Chantier ou champ de ruines?

Dernièrement, juste avant la « crise Jutra », une nouvelle culturelle s’est trouvée écartée des projecteurs, alors qu’elle méritait une meilleure attention. La ministre de la Culture et des Communications, Hélène David, annonçait une vaste consultation publique, dans toutes les régions, pour doter Québec d’une nouvelle politique culturelle en 2017. Pour justifier cette entreprise participative d’envergure, on a cru bon de rappeler aux citoyens et aux médias que la politique en vigueur actuellement date de 1992 ! On en conviendra, évoquer l’époque des vieux modems qui grésillaient comme des télégraphes suffit, pour plusieurs, à susciter la pitié et à décréter l’état d’urgence.

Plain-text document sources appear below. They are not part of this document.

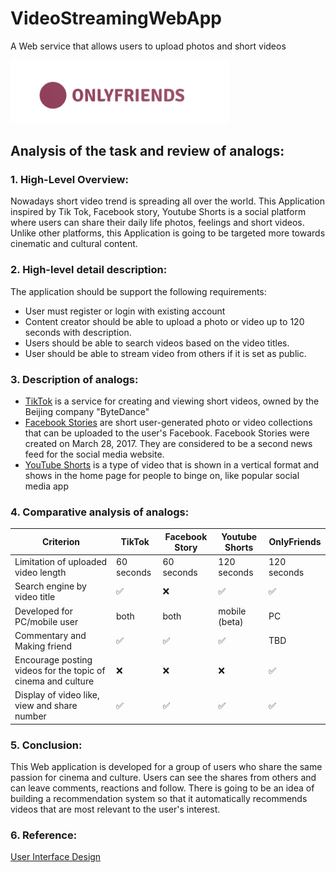 # VideoStreamingWebApp
A Web service that allows users to upload photos and short videos
<p><img src="Logo/logo2.png" width="350"></p>

## Analysis of the task and review of analogs:
### 1. High-Level Overview:
Nowadays short video trend is spreading all over the world. This Application inspired by Tik Tok, Facebook story, Youtube Shorts is a social platform where users can share their daily life photos, feelings and short videos. Unlike other platforms, this Application is going to be targeted more towards cinematic and cultural content.

### 2. High-level detail description:
The application should be support the following requirements:
- User must register or login with existing account
- Content creator should be able to upload a photo or video up to 120 seconds with description.
- Users should be able to search videos based on the video titles.
- User should be able to stream video from others if it is set as public.

### 3. Description of analogs:
- <a href="https://www.tiktok.com/ru-RU/">TikTok</a> is a service for creating and viewing short videos, owned by the Beijing company "ByteDance"
- <a href="https://www.facebook.com/stories/">Facebook Stories</a> are short user-generated photo or video collections that can be uploaded to the user's Facebook. Facebook Stories were created on March 28, 2017. They are considered to be a second news feed for the social media website.
- <a href="https://www.youtube.com/hashtag/shorts">YouTube Shorts</a> is a type of video that is shown in a vertical format and shows in the home page for people to binge on, like popular social media app

### 4. Comparative analysis of analogs:
| Criterion | TikTok | Facebook Story | Youtube Shorts | OnlyFriends |
|-------------------------------------------------|----------|----------|----------|---------|
| Limitation of uploaded video length | 60 seconds | 60 seconds | 120 seconds | 120 seconds |
| Search engine by video title | ✅ | ❌ | ✅ | ✅|
| Developed for PC/mobile user | both | both | mobile (beta) | PC |
| Commentary and Making friend | ✅|✅|✅| TBD|
| Encourage posting videos for the topic of cinema and culture| ❌|❌|❌|✅|
| Display of video like, view and share number | ✅ | ✅| ✅| ✅|


### 5. Conclusion:
This Web application is developed for a group of users who share the same passion for cinema and culture. Users can see the shares from others and can leave comments, reactions and follow. There is going to be an idea of building a recommendation system so that it automatically recommends videos that are most relevant to the user's interest. 

### 6. Reference:
[User Interface Design](UI.md)
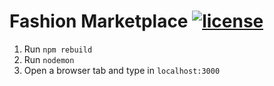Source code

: # Fashion Marketplace [![license](https://img.shields.io/github/license/DAVFoundation/captain-n3m0.svg?style=flat-square)](https://github.com/subhamb123/FashionMarketplace/blob/main/LICENSE)

1. Run `npm rebuild`
2. Run `nodemon`
3. Open a browser tab and type in `localhost:3000`
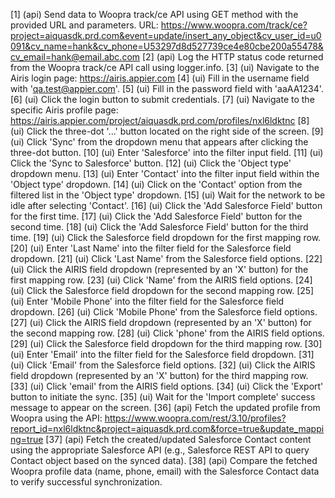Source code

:[1] (api) Send data to Woopra track/ce API using GET method with the provided URL and parameters. URL: https://www.woopra.com/track/ce?project=aiquasdk.prd.com&event=update/insert_any_object&cv_user_id=u0091&cv_name=hank&cv_phone=U53297d8d527739ce4e80cbe200a55478&cv_email=hank@email.abc.com
[2] (api) Log the HTTP status code returned from the Woopra track/ce API call using logger.info.
[3] (ui) Navigate to the Airis login page: https://airis.appier.com
[4] (ui) Fill in the username field with 'qa.test@appier.com'.
[5] (ui) Fill in the password field with 'aaAA1234'.
[6] (ui) Click the login button to submit credentials.
[7] (ui) Navigate to the specific Airis profile page: https://airis.appier.com/project/aiquasdk.prd.com/profiles/nxl6ldktnc
[8] (ui) Click the three-dot '...' button located on the right side of the screen.
[9] (ui) Click 'Sync' from the dropdown menu that appears after clicking the three-dot button.
[10] (ui) Enter 'Salesforce' into the filter input field.
[11] (ui) Click the 'Sync to Salesforce' button.
[12] (ui) Click the 'Object type' dropdown menu.
[13] (ui) Enter 'Contact' into the filter input field within the 'Object type' dropdown.
[14] (ui) Click on the 'Contact' option from the filtered list in the 'Object type' dropdown.
[15] (ui) Wait for the network to be idle after selecting 'Contact'.
[16] (ui) Click the 'Add Salesforce Field' button for the first time.
[17] (ui) Click the 'Add Salesforce Field' button for the second time.
[18] (ui) Click the 'Add Salesforce Field' button for the third time.
[19] (ui) Click the Salesforce field dropdown for the first mapping row.
[20] (ui) Enter 'Last Name' into the filter field for the Salesforce field dropdown.
[21] (ui) Click 'Last Name' from the Salesforce field options.
[22] (ui) Click the AIRIS field dropdown (represented by an 'X' button) for the first mapping row.
[23] (ui) Click 'Name' from the AIRIS field options.
[24] (ui) Click the Salesforce field dropdown for the second mapping row.
[25] (ui) Enter 'Mobile Phone' into the filter field for the Salesforce field dropdown.
[26] (ui) Click 'Mobile Phone' from the Salesforce field options.
[27] (ui) Click the AIRIS field dropdown (represented by an 'X' button) for the second mapping row.
[28] (ui) Click 'phone' from the AIRIS field options.
[29] (ui) Click the Salesforce field dropdown for the third mapping row.
[30] (ui) Enter 'Email' into the filter field for the Salesforce field dropdown.
[31] (ui) Click 'Email' from the Salesforce field options.
[32] (ui) Click the AIRIS field dropdown (represented by an 'X' button) for the third mapping row.
[33] (ui) Click 'email' from the AIRIS field options.
[34] (ui) Click the 'Export' button to initiate the sync.
[35] (ui) Wait for the 'Import complete' success message to appear on the screen.
[36] (api) Fetch the updated profile from Woopra using the API: https://www.woopra.com/rest/3.10/profiles?report_id=nxl6ldktnc&project=aiquasdk.prd.com&force=true&update_mapping=true
[37] (api) Fetch the created/updated Salesforce Contact content using the appropriate Salesforce API (e.g., Salesforce REST API to query Contact object based on the synced data).
[38] (api) Compare the fetched Woopra profile data (name, phone, email) with the Salesforce Contact data to verify successful synchronization.
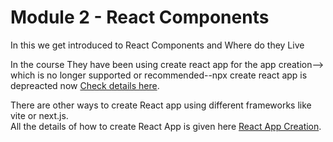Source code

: # Module 2 - React Components

In this we get introduced to React Components and Where do they Live

In the course They have been using create react app for the app creation--> which is no longer supported or recommended--npx create react app is depreacted now
<a href="https://react.dev/blog/2025/02/14/sunsetting-create-react-app">Check details here</a>.<br>

There are other ways to create React app using different frameworks like vite or next.js.<br>
All the details of how to create React App is given here <a href="https://github.com/jayanthi-ch98/Meta-Front-End-Course/blob/Module5/Course-5%20React%20Basics/Additional%20Readings/React%20App%20creation%20ways">React App Creation</a>.
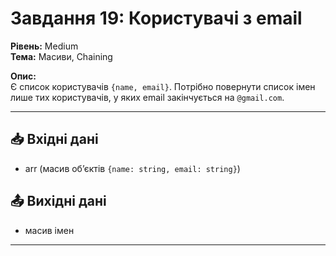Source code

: # Завдання 19: Користувачі з email
**Рівень:** Medium  
**Тема:** Масиви, Chaining  

**Опис:**  
Є список користувачів `{name, email}`. Потрібно повернути список імен лише тих користувачів, у яких email закінчується на `@gmail.com`.  

---
## 📥 Вхідні дані
- arr (масив об’єктів `{name: string, email: string}`)

## 📤 Вихідні дані
- масив імен

---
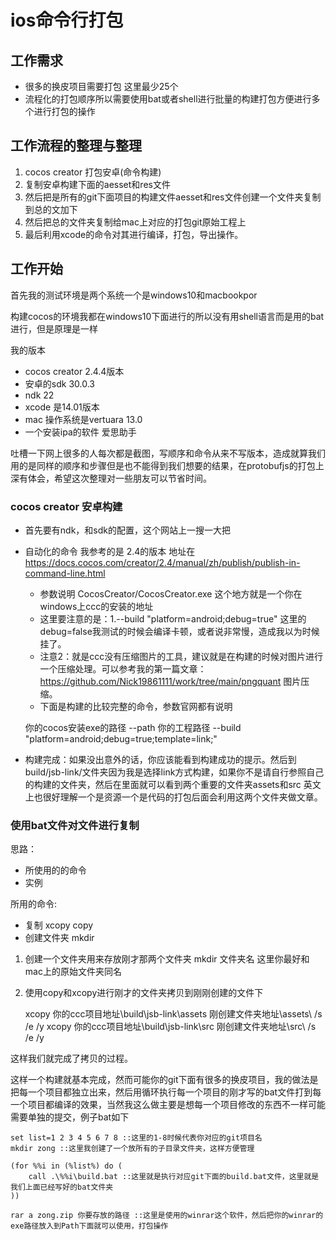 # ios命令行打包

## 工作需求

- 很多的换皮项目需要打包 这里最少25个
- 流程化的打包顺序所以需要使用bat或者shell进行批量的构建打包方便进行多个进行打包的操作

## 工作流程的整理与整理

1. cocos creator 打包安卓(命令构建)
2. 复制安卓构建下面的aesset和res文件
3. 然后把是所有的git下面项目的构建文件aesset和res文件创建一个文件夹复制到总的文加下
4. 然后把总的文件夹复制给mac上对应的打包git原始工程上
5. 最后利用xcode的命令对其进行编译，打包，导出操作。

## 工作开始

首先我的测试环境是两个系统一个是windows10和macbookpor

构建cocos的环境我都在windows10下面进行的所以没有用shell语言而是用的bat进行，但是原理是一样

我的版本

- cocos creator 2.4.4版本
- 安卓的sdk 30.0.3
- ndk 22
- xcode 是14.01版本
- mac 操作系统是vertuara 13.0
- 一个安装ipa的软件 爱思助手

吐槽一下网上很多的人每次都是截图，写顺序和命令从来不写版本，造成就算我们用的是同样的顺序和步骤但是也不能得到我们想要的结果，在protobufjs的打包上深有体会，希望这次整理对一些朋友可以节省时间。

### cocos creator 安卓构建

- 首先要有ndk，和sdk的配置，这个网站上一搜一大把
- 自动化的命令 我参考的是 2.4的版本 地址在 https://docs.cocos.com/creator/2.4/manual/zh/publish/publish-in-command-line.html
	- 参数说明 CocosCreator/CocosCreator.exe 这个地方就是一个你在windows上ccc的安装的地址
	- 这里要注意的是：1.--build "platform=android;debug=true" 这里的debug=false我测试的时候会编译卡顿，或者说非常慢，造成我以为时候挂了。
	- 注意2：就是ccc没有压缩图片的工具，建议就是在构建的时候对图片进行一个压缩处理。可以参考我的第一篇文章：https://github.com/Nick19861111/work/tree/main/pngquant 图片压缩。
	- 下面是构建的比较完整的命令，参数官网都有说明
	
	你的cocos安装exe的路径 --path 你的工程路径 --build "platform=android;debug=true;template=link;"

- 构建完成：如果没出意外的话，你应该能看到构建成功的提示。然后到build/jsb-link/文件夹因为我是选择link方式构建，如果你不是请自行参照自己的构建的文件夹，然后在里面就可以看到两个重要的文件夹assets和src 英文上也很好理解一个是资源一个是代码的打包后面会利用这两个文件夹做文章。

### 使用bat文件对文件进行复制

思路：
- 所使用的的命令
- 实例

所用的命令:

- 复制 xcopy copy 
- 创建文件夹 mkdir 

1. 创建一个文件夹用来存放刚才那两个文件夹 mkdir 文件夹名 这里你最好和mac上的原始文件夹同名
2. 使用copy和xcopy进行刚才的文件夹拷贝到刚刚创建的文件下

	xcopy 你的ccc项目地址\build\jsb-link\assets 刚创建文件夹地址\assets\ /s /e /y 
	xcopy 你的ccc项目地址\build\jsb-link\src 刚创建文件夹地址\src\ /s /e /y 

这样我们就完成了拷贝的过程。

这样一个构建就基本完成，然而可能你的git下面有很多的换皮项目，我的做法是把每一个项目都独立出来，然后用循环执行每一个项目的刚才写的bat文件打到每一个项目都编译的效果，当然我这么做主要是想每一个项目修改的东西不一样可能需要单独的提交，例子bat如下

	set list=1 2 3 4 5 6 7 8 ::这里的1-8时候代表你对应的git项目名
	mkdir zong ::这里我创建了一个放所有的子目录文件夹，这样方便管理
	
	(for %%i in (%list%) do (
		call .\%%i\build.bat ::这里就是执行对应git下面的build.bat文件，这里就是我们上面已经写好的bat文件夹
	))

	rar a zong.zip 你要存放的路径 ::这里是使用的winrar这个软件，然后把你的winrar的exe路径放入到Path下面就可以使用，打包操作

Les artistes, travailleurs et gestionnaires du milieu culturel ont généralement le réflexe d’applaudir (c’est poli) et de se plier à l’exercice. Quelques cyniques sourient tristement en voyant peut-être là un stratagème usé, mais efficace, pour reporter les investissements à plus tard, pour faire taire les revendications sous prétexte qu’on consulte et qu’on écoute, surtout, pour pouvoir dire qu’on a travaillé très fort AVEC les gens. Ce discours, en temps opportun, sera musique aux oreilles des électeurs.

Ces cyniques se souviennent certainement de l’Agenda 21 de la culture. Pas vous ? Même pas un peu ? Pourtant, on parlait alors d’un « chantier » de la culture. Sur le site Web, conçu justement pour favoriser la participation citoyenne, mais laissé en plan depuis 2013, on peut notamment lire ceci : « De novembre 2010 à avril 2011, un total de 98 rencontres ont été organisées dans 44 municipalités, auxquelles ont participé plus de 5000 personnes. Le 6 mai 2011, un forum interministériel s’est tenu et, le 30 mai suivant, un forum national a réuni 220 participants de toutes les régions sur le thème “L’avenir de la culture au Québec, un engagement de tous les secteurs de la société”. » On parle de cadre de référence, de trois principes, de 21 objectifs, de renouvellement, d’une adhésion à une charte, etc.

Chic et pratique

Pour les fins stratèges des relations publiques qui travaillent pour le gouvernement (n’est-ce pas le ministère de la Culture et des Communications), parler de « chantier » et de vaste consultation publique, c’est chic et pratique. « Vous comprenez, nous ne pouvons annoncer d’investissements, nous attendons la fin des consultations… » « Vous savez, si vous vouliez nous faire part de votre point de vue, vous auriez pu rédiger un mémoire et participer à notre vaste consultation… » « Vos préoccupations sont importantes pour nous, nous pourrons y répondre dès que nous terminerons nos consultations. »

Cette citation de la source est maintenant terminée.